Data records START

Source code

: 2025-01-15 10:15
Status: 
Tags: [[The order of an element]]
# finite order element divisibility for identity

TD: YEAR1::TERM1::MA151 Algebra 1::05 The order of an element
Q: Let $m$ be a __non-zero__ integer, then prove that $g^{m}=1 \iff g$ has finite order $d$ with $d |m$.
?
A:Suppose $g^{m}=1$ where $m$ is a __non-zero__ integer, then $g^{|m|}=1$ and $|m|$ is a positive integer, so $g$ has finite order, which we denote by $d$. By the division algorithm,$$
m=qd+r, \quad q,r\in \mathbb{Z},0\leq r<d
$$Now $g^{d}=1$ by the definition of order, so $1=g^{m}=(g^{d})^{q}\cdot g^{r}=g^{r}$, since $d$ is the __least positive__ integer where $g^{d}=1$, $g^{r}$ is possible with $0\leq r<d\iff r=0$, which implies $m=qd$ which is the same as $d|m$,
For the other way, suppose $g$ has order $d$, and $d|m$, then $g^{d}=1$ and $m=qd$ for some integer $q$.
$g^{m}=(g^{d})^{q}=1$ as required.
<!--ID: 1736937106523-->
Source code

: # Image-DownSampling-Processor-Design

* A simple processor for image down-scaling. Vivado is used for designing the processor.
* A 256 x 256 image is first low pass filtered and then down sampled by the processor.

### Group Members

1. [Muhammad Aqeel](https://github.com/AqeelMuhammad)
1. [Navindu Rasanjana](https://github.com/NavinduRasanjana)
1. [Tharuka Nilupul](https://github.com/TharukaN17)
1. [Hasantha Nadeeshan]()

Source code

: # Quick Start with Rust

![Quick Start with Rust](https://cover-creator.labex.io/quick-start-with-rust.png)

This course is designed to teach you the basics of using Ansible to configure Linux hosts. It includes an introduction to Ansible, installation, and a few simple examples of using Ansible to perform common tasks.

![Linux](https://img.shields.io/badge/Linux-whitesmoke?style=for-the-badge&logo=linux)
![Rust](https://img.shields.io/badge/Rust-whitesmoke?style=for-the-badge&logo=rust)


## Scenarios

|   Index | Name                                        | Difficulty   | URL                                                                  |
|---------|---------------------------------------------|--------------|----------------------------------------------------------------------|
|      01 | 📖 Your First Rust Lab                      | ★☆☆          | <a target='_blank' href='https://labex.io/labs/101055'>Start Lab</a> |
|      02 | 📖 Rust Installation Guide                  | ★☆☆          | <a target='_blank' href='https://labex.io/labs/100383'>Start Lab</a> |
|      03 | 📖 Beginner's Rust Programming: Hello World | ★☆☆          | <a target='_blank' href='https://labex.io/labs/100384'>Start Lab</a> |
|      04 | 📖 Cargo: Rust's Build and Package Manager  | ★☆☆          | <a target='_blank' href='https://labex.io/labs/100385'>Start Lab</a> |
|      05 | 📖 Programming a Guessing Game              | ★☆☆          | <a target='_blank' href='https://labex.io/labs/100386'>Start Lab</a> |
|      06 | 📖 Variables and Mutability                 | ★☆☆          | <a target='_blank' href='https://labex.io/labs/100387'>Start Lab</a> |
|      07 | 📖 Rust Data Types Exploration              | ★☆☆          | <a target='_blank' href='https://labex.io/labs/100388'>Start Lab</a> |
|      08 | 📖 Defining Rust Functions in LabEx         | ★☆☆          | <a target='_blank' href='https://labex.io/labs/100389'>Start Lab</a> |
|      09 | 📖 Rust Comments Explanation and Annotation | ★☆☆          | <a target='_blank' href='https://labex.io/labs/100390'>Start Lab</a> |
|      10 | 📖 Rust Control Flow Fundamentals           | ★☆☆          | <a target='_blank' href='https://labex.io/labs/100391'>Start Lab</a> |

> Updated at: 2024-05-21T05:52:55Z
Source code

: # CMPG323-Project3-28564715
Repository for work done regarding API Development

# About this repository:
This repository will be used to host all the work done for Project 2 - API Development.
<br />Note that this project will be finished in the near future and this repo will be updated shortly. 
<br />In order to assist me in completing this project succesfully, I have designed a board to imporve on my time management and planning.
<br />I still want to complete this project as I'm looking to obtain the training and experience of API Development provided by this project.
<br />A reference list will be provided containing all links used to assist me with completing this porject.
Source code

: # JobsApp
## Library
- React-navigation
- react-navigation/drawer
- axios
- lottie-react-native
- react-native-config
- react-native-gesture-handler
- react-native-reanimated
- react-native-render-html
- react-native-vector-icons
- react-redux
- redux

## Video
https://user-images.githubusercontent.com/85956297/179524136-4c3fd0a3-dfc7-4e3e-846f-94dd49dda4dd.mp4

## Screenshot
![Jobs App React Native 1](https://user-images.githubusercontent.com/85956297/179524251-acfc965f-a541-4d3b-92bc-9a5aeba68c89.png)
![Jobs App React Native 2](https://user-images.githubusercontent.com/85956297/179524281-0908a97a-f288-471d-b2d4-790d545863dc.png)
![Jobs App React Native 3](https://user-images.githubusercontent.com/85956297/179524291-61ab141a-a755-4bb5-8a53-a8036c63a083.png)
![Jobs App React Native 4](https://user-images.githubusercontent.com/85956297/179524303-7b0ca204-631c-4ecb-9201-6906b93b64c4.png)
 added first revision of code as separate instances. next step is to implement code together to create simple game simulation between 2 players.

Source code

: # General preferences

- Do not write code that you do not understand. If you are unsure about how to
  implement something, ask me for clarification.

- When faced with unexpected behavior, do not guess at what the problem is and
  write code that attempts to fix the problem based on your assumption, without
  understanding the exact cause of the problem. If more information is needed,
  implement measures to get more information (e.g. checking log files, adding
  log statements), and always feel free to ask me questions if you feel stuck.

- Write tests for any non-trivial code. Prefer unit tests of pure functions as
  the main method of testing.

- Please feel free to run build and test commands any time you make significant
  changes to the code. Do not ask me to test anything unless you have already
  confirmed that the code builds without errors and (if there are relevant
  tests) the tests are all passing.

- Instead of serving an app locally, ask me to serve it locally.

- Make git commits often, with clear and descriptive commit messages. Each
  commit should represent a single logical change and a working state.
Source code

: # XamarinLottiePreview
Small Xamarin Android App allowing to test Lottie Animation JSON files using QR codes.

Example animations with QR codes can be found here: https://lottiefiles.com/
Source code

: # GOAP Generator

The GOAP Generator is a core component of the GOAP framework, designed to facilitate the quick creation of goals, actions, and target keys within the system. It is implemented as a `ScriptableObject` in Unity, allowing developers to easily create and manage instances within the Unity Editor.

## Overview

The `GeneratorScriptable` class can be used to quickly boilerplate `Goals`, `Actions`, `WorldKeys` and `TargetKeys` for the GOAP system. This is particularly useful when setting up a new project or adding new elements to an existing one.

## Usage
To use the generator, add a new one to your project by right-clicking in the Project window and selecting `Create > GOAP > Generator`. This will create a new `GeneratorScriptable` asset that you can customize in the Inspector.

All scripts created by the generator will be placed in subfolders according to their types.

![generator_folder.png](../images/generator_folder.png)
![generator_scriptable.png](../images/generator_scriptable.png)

Data records END

Your reply should consist of all the records, restated exactly.

Source code

: 2025-01-15 10:15
Status: 
Tags: [[The order of an element]]
# finite order element divisibility for identity

TD: YEAR1::TERM1::MA151 Algebra 1::05 The order of an element
Q: Let $m$ be a __non-zero__ integer, then prove that $g^{m}=1 \iff g$ has finite order $d$ with $d |m$.
?
A:Suppose $g^{m}=1$ where $m$ is a __non-zero__ integer, then $g^{|m|}=1$ and $|m|$ is a positive integer, so $g$ has finite order, which we denote by $d$. By the division algorithm,$$
m=qd+r, \quad q,r\in \mathbb{Z},0\leq r<d
$$Now $g^{d}=1$ by the definition of order, so $1=g^{m}=(g^{d})^{q}\cdot g^{r}=g^{r}$, since $d$ is the __least positive__ integer where $g^{d}=1$, $g^{r}$ is possible with $0\leq r<d\iff r=0$, which implies $m=qd$ which is the same as $d|m$,
For the other way, suppose $g$ has order $d$, and $d|m$, then $g^{d}=1$ and $m=qd$ for some integer $q$.
$g^{m}=(g^{d})^{q}=1$ as required.
<!--ID: 1736937106523-->
Source code

: # Image-DownSampling-Processor-Design

* A simple processor for image down-scaling. Vivado is used for designing the processor.
* A 256 x 256 image is first low pass filtered and then down sampled by the processor.

### Group Members

1. [Muhammad Aqeel](https://github.com/AqeelMuhammad)
1. [Navindu Rasanjana](https://github.com/NavinduRasanjana)
1. [Tharuka Nilupul](https://github.com/TharukaN17)
1. [Hasantha Nadeeshan]()

Source code

: # Quick Start with Rust

![Quick Start with Rust](https://cover-creator.labex.io/quick-start-with-rust.png)

This course is designed to teach you the basics of using Ansible to configure Linux hosts. It includes an introduction to Ansible, installation, and a few simple examples of using Ansible to perform common tasks.

![Linux](https://img.shields.io/badge/Linux-whitesmoke?style=for-the-badge&logo=linux)
![Rust](https://img.shields.io/badge/Rust-whitesmoke?style=for-the-badge&logo=rust)


## Scenarios

|   Index | Name                                        | Difficulty   | URL                                                                  |
|---------|---------------------------------------------|--------------|----------------------------------------------------------------------|
|      01 | 📖 Your First Rust Lab                      | ★☆☆          | <a target='_blank' href='https://labex.io/labs/101055'>Start Lab</a> |
|      02 | 📖 Rust Installation Guide                  | ★☆☆          | <a target='_blank' href='https://labex.io/labs/100383'>Start Lab</a> |
|      03 | 📖 Beginner's Rust Programming: Hello World | ★☆☆          | <a target='_blank' href='https://labex.io/labs/100384'>Start Lab</a> |
|      04 | 📖 Cargo: Rust's Build and Package Manager  | ★☆☆          | <a target='_blank' href='https://labex.io/labs/100385'>Start Lab</a> |
|      05 | 📖 Programming a Guessing Game              | ★☆☆          | <a target='_blank' href='https://labex.io/labs/100386'>Start Lab</a> |
|      06 | 📖 Variables and Mutability                 | ★☆☆          | <a target='_blank' href='https://labex.io/labs/100387'>Start Lab</a> |
|      07 | 📖 Rust Data Types Exploration              | ★☆☆          | <a target='_blank' href='https://labex.io/labs/100388'>Start Lab</a> |
|      08 | 📖 Defining Rust Functions in LabEx         | ★☆☆          | <a target='_blank' href='https://labex.io/labs/100389'>Start Lab</a> |
|      09 | 📖 Rust Comments Explanation and Annotation | ★☆☆          | <a target='_blank' href='https://labex.io/labs/100390'>Start Lab</a> |
|      10 | 📖 Rust Control Flow Fundamentals           | ★☆☆          | <a target='_blank' href='https://labex.io/labs/100391'>Start Lab</a> |

> Updated at: 2024-05-21T05:52:55Z
Source code

: # CMPG323-Project3-28564715
Repository for work done regarding API Development

# About this repository:
This repository will be used to host all the work done for Project 2 - API Development.
<br />Note that this project will be finished in the near future and this repo will be updated shortly. 
<br />In order to assist me in completing this project succesfully, I have designed a board to imporve on my time management and planning.
<br />I still want to complete this project as I'm looking to obtain the training and experience of API Development provided by this project.
<br />A reference list will be provided containing all links used to assist me with completing this porject.
Source code

: # JobsApp
## Library
- React-navigation
- react-navigation/drawer
- axios
- lottie-react-native
- react-native-config
- react-native-gesture-handler
- react-native-reanimated
- react-native-render-html
- react-native-vector-icons
- react-redux
- redux

## Video
https://user-images.githubusercontent.com/85956297/179524136-4c3fd0a3-dfc7-4e3e-846f-94dd49dda4dd.mp4

## Screenshot
![Jobs App React Native 1](https://user-images.githubusercontent.com/85956297/179524251-acfc965f-a541-4d3b-92bc-9a5aeba68c89.png)
![Jobs App React Native 2](https://user-images.githubusercontent.com/85956297/179524281-0908a97a-f288-471d-b2d4-790d545863dc.png)
![Jobs App React Native 3](https://user-images.githubusercontent.com/85956297/179524291-61ab141a-a755-4bb5-8a53-a8036c63a083.png)
![Jobs App React Native 4](https://user-images.githubusercontent.com/85956297/179524303-7b0ca204-631c-4ecb-9201-6906b93b64c4.png)
 added first revision of code as separate instances. next step is to implement code together to create simple game simulation between 2 players.

Source code

: # General preferences

- Do not write code that you do not understand. If you are unsure about how to
  implement something, ask me for clarification.

- When faced with unexpected behavior, do not guess at what the problem is and
  write code that attempts to fix the problem based on your assumption, without
  understanding the exact cause of the problem. If more information is needed,
  implement measures to get more information (e.g. checking log files, adding
  log statements), and always feel free to ask me questions if you feel stuck.

- Write tests for any non-trivial code. Prefer unit tests of pure functions as
  the main method of testing.

- Please feel free to run build and test commands any time you make significant
  changes to the code. Do not ask me to test anything unless you have already
  confirmed that the code builds without errors and (if there are relevant
  tests) the tests are all passing.

- Instead of serving an app locally, ask me to serve it locally.

- Make git commits often, with clear and descriptive commit messages. Each
  commit should represent a single logical change and a working state.
Source code

: # XamarinLottiePreview
Small Xamarin Android App allowing to test Lottie Animation JSON files using QR codes.

Example animations with QR codes can be found here: https://lottiefiles.com/
Source code

: # GOAP Generator

The GOAP Generator is a core component of the GOAP framework, designed to facilitate the quick creation of goals, actions, and target keys within the system. It is implemented as a `ScriptableObject` in Unity, allowing developers to easily create and manage instances within the Unity Editor.

## Overview

The `GeneratorScriptable` class can be used to quickly boilerplate `Goals`, `Actions`, `WorldKeys` and `TargetKeys` for the GOAP system. This is particularly useful when setting up a new project or adding new elements to an existing one.

## Usage
To use the generator, add a new one to your project by right-clicking in the Project window and selecting `Create > GOAP > Generator`. This will create a new `GeneratorScriptable` asset that you can customize in the Inspector.

All scripts created by the generator will be placed in subfolders according to their types.

![generator_folder.png](../images/generator_folder.png)
![generator_scriptable.png](../images/generator_scriptable.png)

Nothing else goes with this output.